Plenty of cynical comment in the media about the 'Bliar - sorry, Blair Faith Foundation' but Tony's address on Faith & Globalisation needs to be read before reading other people's sniping at it. The text is up at : http://tonyblairoffice.org/2008/04/speech-on-faith-globalisation.html
Seems to me like a concise, helpful statement of where faith fits in the globalised world. It says nothing that people working in the field haven't been saying (and acting on) for decades; but the trouble is that nobody (including Tony) listens to *those* people. (In Oxford, Christian and Muslim leaders have been engaging with one another intensely since 11/9 addressing practical issues of peacemaking.)
Will they listen to Blair, though, or is he 'damaged goods'? First, let's acknowledge that bad people can do good things, and good people can do bad things : there's a smug self-righteousness around that allows people to be lazy.
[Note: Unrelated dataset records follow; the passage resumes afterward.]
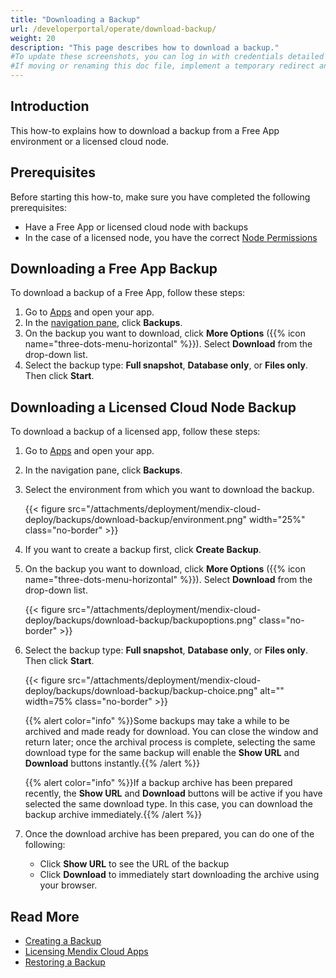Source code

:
 ```yaml
---
title: "Downloading a Backup"
url: /developerportal/operate/download-backup/
weight: 20
description: "This page describes how to download a backup."
#To update these screenshots, you can log in with credentials detailed in How to Update Screenshots Using Team Apps.
#If moving or renaming this doc file, implement a temporary redirect and let the respective team know they should update the URL in the product. See Mapping to Products for more details.
---
```


## Introduction

This how-to explains how to download a backup from a Free App environment or a licensed cloud node.

## Prerequisites

Before starting this how-to, make sure you have completed the following prerequisites:

* Have a Free App or licensed cloud node with backups
* In the case of a licensed node, you have the correct [Node Permissions](/developerportal/deploy/node-permissions/)

## Downloading a Free App Backup

To download a backup of a Free App, follow these steps:

1. Go to [Apps](https://sprintr.home.mendix.com) and open your app.
1. In the [navigation pane](/developerportal/#navigation-pane), click **Backups**.
1. On the backup you want to download, click **More Options** ({{% icon name="three-dots-menu-horizontal" %}}). Select **Download** from the drop-down list.
1. Select the backup type: **Full snapshot**, **Database only**, or **Files only**. Then click **Start**.

## Downloading a Licensed Cloud Node Backup

To download a backup of a licensed app, follow these steps:

1. Go to [Apps](https://sprintr.home.mendix.com) and open your app.
1. In the navigation pane, click **Backups**.
1. Select the environment from which you want to download the backup.

    {{< figure src="/attachments/deployment/mendix-cloud-deploy/backups/download-backup/environment.png" width="25%" class="no-border" >}}

1. If you want to create a backup first, click **Create Backup**.
1. On the backup you want to download, click **More Options** ({{% icon name="three-dots-menu-horizontal" %}}). Select **Download** from the drop-down list.

    {{< figure src="/attachments/deployment/mendix-cloud-deploy/backups/download-backup/backupoptions.png" class="no-border" >}}

1. Select the backup type: **Full snapshot**, **Database only**, or **Files only**. Then click **Start**.

    {{< figure src="/attachments/deployment/mendix-cloud-deploy/backups/download-backup/backup-choice.png" alt="" width=75% class="no-border" >}}

    {{% alert color="info" %}}Some backups may take a while to be archived and made ready for download. You can close the window and return later; once the archival process is complete, selecting the same download type for the same backup will enable the **Show URL** and **Download** buttons instantly.{{% /alert %}}
   
    {{% alert color="info" %}}If a backup archive has been prepared recently, the **Show URL** and **Download** buttons will be active if you have selected the same download type. In this case, you can download the backup archive immediately.{{% /alert %}}
    
1. Once the download archive has been prepared, you can do one of the following:

    * Click **Show URL** to see the URL of the backup
    * Click **Download** to immediately start downloading the archive using your browser.

## Read More

* [Creating a Backup](/developerportal/operate/create-backup/)
* [Licensing Mendix Cloud Apps](/developerportal/deploy/licensing-apps/)
* [Restoring a Backup](/developerportal/operate/restore-backup/)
Just because Iraq was a huge political, moral, religious, legal mistake doesn't mean Tony has nothing to say on 'faith and globalisation'.
The problem is that he hasn't acknowledged it - he still defends it. He is still tainted with the suspicion that he just believed, in the teeth of the evidence, that "it was the right thing to do". As Menzies Campbell commented: "You just can't argue with someone who 'just knows' what is right." The people tried to argue - especially the people he now commends in his speech - but he knew better.
I don't know where this leaves me. I welcome the high-profile raising of the 'faith and globalisation' initiative, but really wish it wasn't him doing it.